20 December 2011

Woman who saved benefits is convicted of fraud

A story from Plymouth, England -
A mentally-ill woman who saved some of her benefits as a nest-egg for her old age has been convicted of benefit fraud. Had Pauline Ford, 58, spent the money on anything at all, she would have committed no offence. But because she lived frugally and saved for a rainy day, while continuing to claim benefits, she has been hit with a double punishment. She has been forced to repay more than £28,000 and received a suspended prison sentence.

Jo Martin, prosecuting, told Plymouth Crown Court that prior to 2005, Ford received incapacity benefit and disabled living allowance, neither of which were means-tested, and housing and council tax benefits, which were. In 2005, she applied for housing and council tax benefits without declaring that she had saved around £15,000-£16,000 from her previous benefits. In 2008, she applied for income support – another means-tested benefit – but failed to declare that she had by now saved £21,000, which she had invested in a Nationwide fixed bond.

...claimants were entitled to hold savings of £3,000 to £16,000, but received lower benefits on a sliding scale.

Ali Rafati, for Ford, said his client had a learning disability and had been admitted to mental health units for up to three months at a time. He said: "Miss Ford became very worried about how she would cope in old age. "For many years she has been living on a shoestring in a rusty mobile home with her 15 year-old dog, saving money for her old age...

Mr Rafati added: "She has now paid back £6,000 more than she saved.
This story presents a variety of social, economic, and moral considerations to ponder.  I'll offer it without comment.  Some additional details at the Plymouth Herald, via Nothing To Do With Arbroath.


  1. That is horrible. If her savings came from a job that she held but didnt admit to then I could see them punishing her and making her pay back the funds.

  2. The benefit system here is very strange in that regard. I talked to an elderly gentlemen not too long ago, who told me a similar story.
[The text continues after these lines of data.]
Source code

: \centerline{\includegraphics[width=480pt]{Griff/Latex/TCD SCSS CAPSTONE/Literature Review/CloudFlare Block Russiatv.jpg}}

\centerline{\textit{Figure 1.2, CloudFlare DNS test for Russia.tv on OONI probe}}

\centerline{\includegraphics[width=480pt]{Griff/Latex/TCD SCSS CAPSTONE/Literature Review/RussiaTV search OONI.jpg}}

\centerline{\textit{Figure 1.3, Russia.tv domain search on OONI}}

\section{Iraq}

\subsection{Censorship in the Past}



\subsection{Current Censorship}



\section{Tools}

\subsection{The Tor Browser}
    He cannot live on his war pension so needs a small top up to live off. However what the benefits people want to give him is actually a substantial amount - far more than he needs. They won't let him give some back or take less, and if he keeps the remainder then the next month he is no longer is eligible for benefits as he has some savings and then must re-apply when the savings run out. Given he's nearly blind and can't walk the application process is very difficult for him. He really doesn't want to waste the money - but feels he has no choice to do so. The result? he has high speed broadband but no computer, every tv channel known to man which he doesn't watch and a house full of things he doesn't want.

    All that said - I think it's quite right that people with large amounts of savings shouldn't be allowed to claim benefits. I certainly wouldn't want to see a millionaire who never works being giving them for example. All about striking the right balance I guess,

  3. Could they just keep it in cash? Or give it directly to those who need it more (in the case of the elderly man)?

    It's very stupid to force people to be wasteful with benefit money.

  4. Should come as no surprise, it's England after all.

  5. This is why western civilzation is doomed.... We reward folly and punish forethought. I see it everywhere, here in the states too.